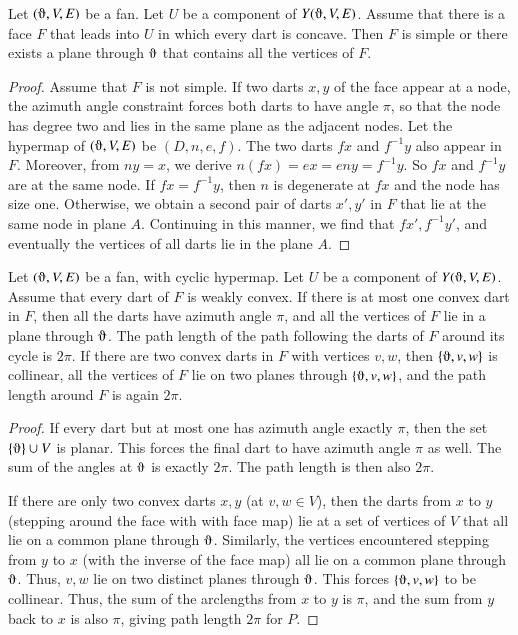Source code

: \begin{lemma}
Let $(\orgn,V,E)$ be a fan.  Let $U$ be a component of $Y(\orgn,V,E)$.  Assume that there is a face  $F$ that leads into $U$ in which every dart is concave.  Then $F$ is simple or there exists a plane through $\orgn$ that contains all the vertices of $F$.
\end{lemma}

\begin{proof}  Assume that $F$ is not simple.
If two darts $x,y$
of the face appear at a node, the azimuth angle constraint forces both darts to
have angle $\pi$, so that the node has degree two and lies in the same plane
as the adjacent nodes. Let the hypermap of $(\orgn,V,E)$ be $(D,n,e,f)$.  The two darts $f x$ and $f^{-1}y$ also appear in $F$.  Moreover, from $n y = x$, we derive $n (f x) = e x = e n y = f^{-1} y$.  So $f x$ and $f^{-1} y$ are at the same node.  If $f x = f^{-1} y$, then $n$ is degenerate at $f x$ and the node has size one.  Otherwise, we obtain a second pair of darts $x',y'$ in $F$ that lie at the same node in plane $A$.
Continuing in this manner, we find that $f x',f^{-1} y'$, and eventually
the vertices of all darts lie in the plane $A$.
\end{proof}

\begin{lemma}
Let $(\orgn,V,E)$ be a fan, with cyclic hypermap.  
Let $U$ be a component of $Y(\orgn,V,E)$.
Assume
that every dart of $F$ is weakly convex.  If there is at most
one convex dart in $F$, then all the darts have azimuth angle $\pi$,
and all the vertices of $F$ lie in a plane through $\orgn$.  The path length of the path following the darts of $F$ around its cycle is $2\pi$.
If there are two convex darts in $F$ with vertices $v,w$, then
$\{\orgn,v,w\}$ is collinear, all the vertices of $F$ lie on two planes through $\{\orgn,v,w\}$, and the path length around $F$ is again $2\pi$.
\end{lemma}

\begin{proof}
If every dart but at most one 
has azimuth angle exactly $\pi$, then the set $\{\orgn\}\cup V$ is
planar.  This forces the final dart to have azimuth angle $\pi$ as well. 
The sum of the angles at $\orgn$ is exactly $2\pi$.  The path length
is then also $2\pi$.

If there are only two convex darts $x,y$ (at $v,w\in V$), 
then the darts from $x$ to $y$ (stepping around the face with with face map) lie at a set of vertices of $V$ that all lie on a common plane through $\orgn$.  Similarly, the vertices encountered stepping from $y$ to $x$ (with the inverse of the face map) all lie on a common plane through $\orgn$.  Thus, $v,w$ lie on two distinct planes through $\orgn$.  This forces $\{\orgn,v,w\}$ to be collinear.
Thus, the sum of the arclengths from $x$ to $y$ is $\pi$, and the sum from $y$ back to $x$ is also $\pi$, giving path length $2\pi$ for $P$.
\end{proof}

◆ ◆ ◆ ◆

If a line in the material holds "planes", copy it.

$\{\orgn,v,w\}$ is collinear, all the vertices of $F$ lie on two planes through $\{\orgn,v,w\}$, and the path length around $F$ is again $2\pi$.
then the darts from $x$ to $y$ (stepping around the face with with face map) lie at a set of vertices of $V$ that all lie on a common plane through $\orgn$.  Similarly, the vertices encountered stepping from $y$ to $x$ (with the inverse of the face map) all lie on a common plane through $\orgn$.  Thus, $v,w$ lie on two distinct planes through $\orgn$.  This forces $\{\orgn,v,w\}$ to be collinear.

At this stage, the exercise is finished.